The Eagle reports these pieces and more - created by Texas veterans - will line the walls of Downtown Bryan’s The Village Cafe & Art 979 from now until July 16.

The collection is the Eighth Annual Distinguished Artist Veteran exhibit for VSA Texas, an Austin-based arts and disability organization that has been hosting programs specifically geared toward veterans since 2009.

“Art is a healing component for a lot of veterans,” said Janelle Matous, development director of VSA Texas. “They really feel it’s a part of their healing process.”

The program - this year’s is called “The Re-integration Project” - is a collection of writings, music and art. The nonprofit hosted a series of writing classes from late 2016 to early 2017, creating a 100-page book filled with poems, short stories and screenplays written by 13 veteran writers. VSA Texas then put out a call for veteran artists and songwriters to respond to pieces of writing produced in the class. The result was even more art for The Re-integration Project. Now, the text and accompanying artistic renderings line The Village’s walls, and the music can be listened to online.

Judy King, one of the featured artists who responded to a piece of text, said she had been immediately inspired from the selected reading she chose to depict in a finger painting.

“I started getting images through the first paragraph,” she said, describing the pictures her head started imagining while reading “The Absence Inside,” written by Barbara A. Malone-Verduin.

King, who served in the Air Force in Phoenix from 1975-79, said the colors and patterns “came to me as I was reading.”

King said she creates art as “a de-stressing kind of thing” that she can “get lost in.”

Douglas Meredith, who served in the Navy from 1975-79 - stationed in places such as Key West and Los Angeles, places he sarcastically called a “real rough duty” - produced multiple pieces for the exhibit, among them the “Fish Tacos” and interactive pieces mentioned above, as well as a screenplay.

Meredith’s artistic process involves meticulous research, contrasting with King’s “paint is as I see it” approach. But each veteran’s piece is striking in the impression left on the viewer and the interpretation of the corresponding text.

Meredith said much of his art is inspired by the struggle for human rights and out of concern for the environment. He recently went to Standing Rock to support those who protested the Dakota Access Pipeline, where he was struck with a rubber bullet - which he called more “frozen” than rubber, considering the cold - that knocked him off his feet.

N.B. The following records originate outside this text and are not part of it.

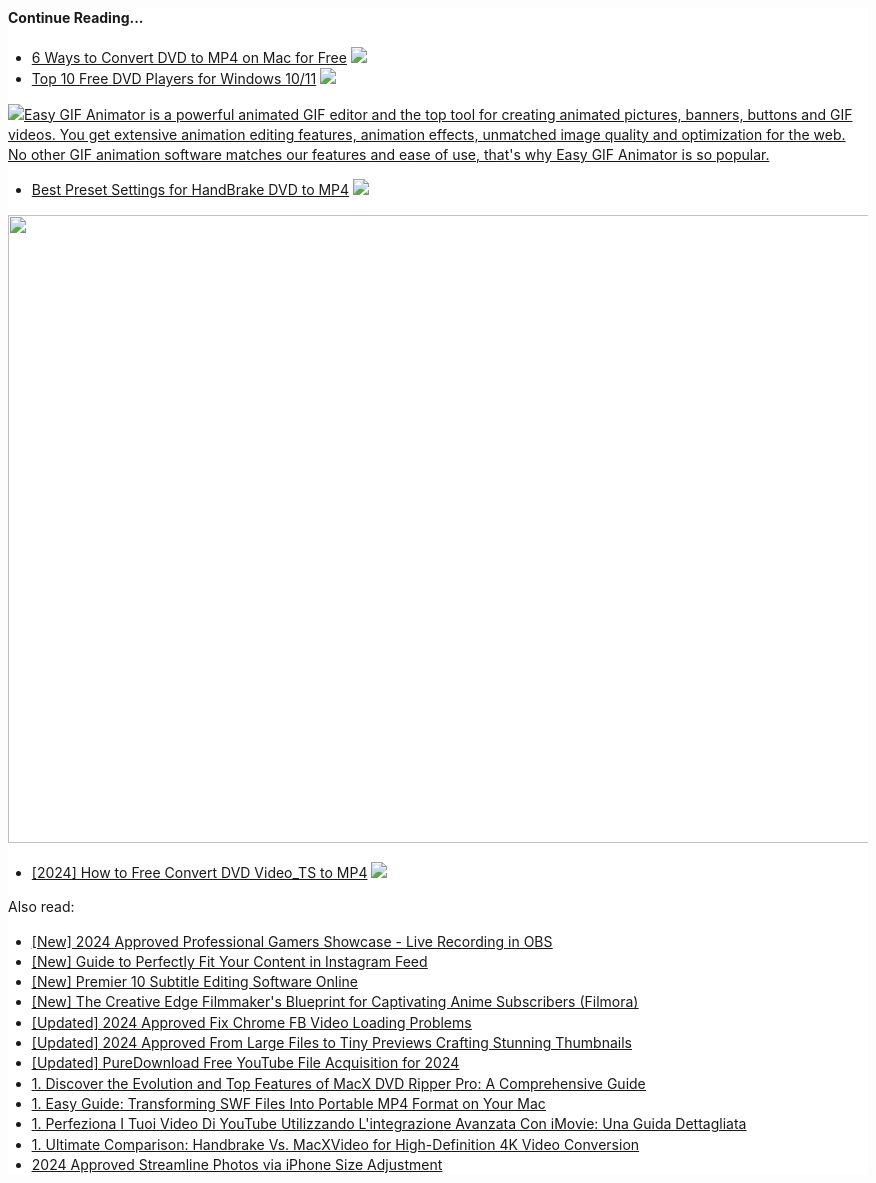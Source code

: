 #### Continue Reading...

* [6 Ways to Convert DVD to MP4 on Mac for Free](https://tools.techidaily.com/winxdvd/products/) ![](https://www.winxdvd.com/resource/../seoimg/icon1.png)
* [Top 10 Free DVD Players for Windows 10/11](https://tools.techidaily.com/winxdvd/products/) ![](https://www.winxdvd.com/resource/../seoimg/icon1.png)

<a href="https://secure.2checkout.com/order/checkout.php?PRODS=174416&QTY=1&AFFILIATE=108875&CART=1"><img src="https://www.easygifanimator.net/images/gif-animator.png" border="0">Easy GIF Animator is a powerful animated GIF editor and the top tool for creating animated pictures, banners, buttons and GIF videos. You get extensive animation editing features, animation effects, unmatched image quality and optimization for the web. No other GIF animation software matches our features and ease of use, that's why Easy GIF Animator is so popular.</a>

* [Best Preset Settings for HandBrake DVD to MP4](https://tools.techidaily.com/winxdvd/products/) ![](https://www.winxdvd.com/resource/../seoimg/icon1.png)

<a href="https://thefitville.pxf.io/c/5597632/1526796/15852" target="_top" id="1526796"><img src="//a.impactradius-go.com/display-ad/15852-1526796" border="0" alt="" width="1200" height="628"/></a><img height="0" width="0" src="https://imp.pxf.io/i/5597632/1526796/15852" style="position:absolute;visibility:hidden;" border="0" />

* [\[2024\] How to Free Convert DVD Video\_TS to MP4](https://tools.techidaily.com/winxdvd/products/) ![](https://www.winxdvd.com/resource/../seoimg/icon1.png)

<ins class="adsbygoogle"
     style="display:block"
     data-ad-format="autorelaxed"
     data-ad-client="ca-pub-7571918770474297"
     data-ad-slot="1223367746"></ins>



<ins class="adsbygoogle"
     style="display:block"
     data-ad-client="ca-pub-7571918770474297"
     data-ad-slot="8358498916"
     data-ad-format="auto"
     data-full-width-responsive="true"></ins>

<span class="atpl-alsoreadstyle">Also read:</span>
<div><ul>
<li><a href="https://on-screen-recording.techidaily.com/new-2024-approved-professional-gamers-showcase-live-recording-in-obs/"><u>[New] 2024 Approved  Professional Gamers Showcase - Live Recording in OBS</u></a></li>
<li><a href="https://instagram-videos.techidaily.com/new-guide-to-perfectly-fit-your-content-in-instagram-feed/"><u>[New] Guide to Perfectly Fit Your Content in Instagram Feed</u></a></li>
<li><a href="https://extra-guidance.techidaily.com/new-premier-10-subtitle-editing-software-online/"><u>[New] Premier 10 Subtitle Editing Software Online</u></a></li>
<li><a href="https://youtube-sure.techidaily.com/he-creative-edge-filmmakers-blueprint-for-captivating-anime-subscribers-filmora/"><u>[New] The Creative Edge  Filmmaker's Blueprint for Captivating Anime Subscribers (Filmora)</u></a></li>
<li><a href="https://facebook-video-content.techidaily.com/updated-2024-approved-fix-chrome-fb-video-loading-problems/"><u>[Updated] 2024 Approved  Fix Chrome  FB Video Loading Problems</u></a></li>
<li><a href="https://vimeo-videos.techidaily.com/updated-2024-approved-from-large-files-to-tiny-previews-crafting-stunning-thumbnails/"><u>[Updated] 2024 Approved  From Large Files to Tiny Previews  Crafting Stunning Thumbnails</u></a></li>
<li><a href="https://youtube-tips.techidaily.com/ed-puredownload-free-youtube-file-acquisition-for-2024/"><u>[Updated] PureDownload  Free YouTube File Acquisition for 2024</u></a></li>
<li><a href="https://solve-helper.techidaily.com/1-discover-the-evolution-and-top-features-of-macx-dvd-ripper-pro-a-comprehensive-guide/"><u>1. Discover the Evolution and Top Features of MacX DVD Ripper Pro: A Comprehensive Guide</u></a></li>
<li><a href="https://solve-helper.techidaily.com/1-easy-guide-transforming-swf-files-into-portable-mp4-format-on-your-mac/"><u>1. Easy Guide: Transforming SWF Files Into Portable MP4 Format on Your Mac</u></a></li>
<li><a href="https://solve-helper.techidaily.com/1-perfeziona-i-tuoi-video-di-youtube-utilizzando-lintegrazione-avanzata-con-imovie-una-guida-dettagliata/"><u>1. Perfeziona I Tuoi Video Di YouTube Utilizzando L'integrazione Avanzata Con iMovie: Una Guida Dettagliata</u></a></li>
<li><a href="https://solve-helper.techidaily.com/1-ultimate-comparison-handbrake-vs-macxvideo-for-high-definition-4k-video-conversion/"><u>1. Ultimate Comparison: Handbrake Vs. MacXVideo for High-Definition 4K Video Conversion</u></a></li>
<li><a href="https://article-posts.techidaily.com/2024-approved-streamline-photos-via-iphone-size-adjustment/"><u>2024 Approved  Streamline Photos via iPhone Size Adjustment</u></a></li>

Meredith said he saw a connection between the struggle for human rights, environmental sustainability and his representation of those struggles on the canvas.

“I hope to make some kind of statement,” he said. “I see a lot of work coming ahead.”

Some artists were at The Village on a recent Thursday night to perform music and talk about their pieces at an artist showcase, traveling to Bryan from across Central Texas.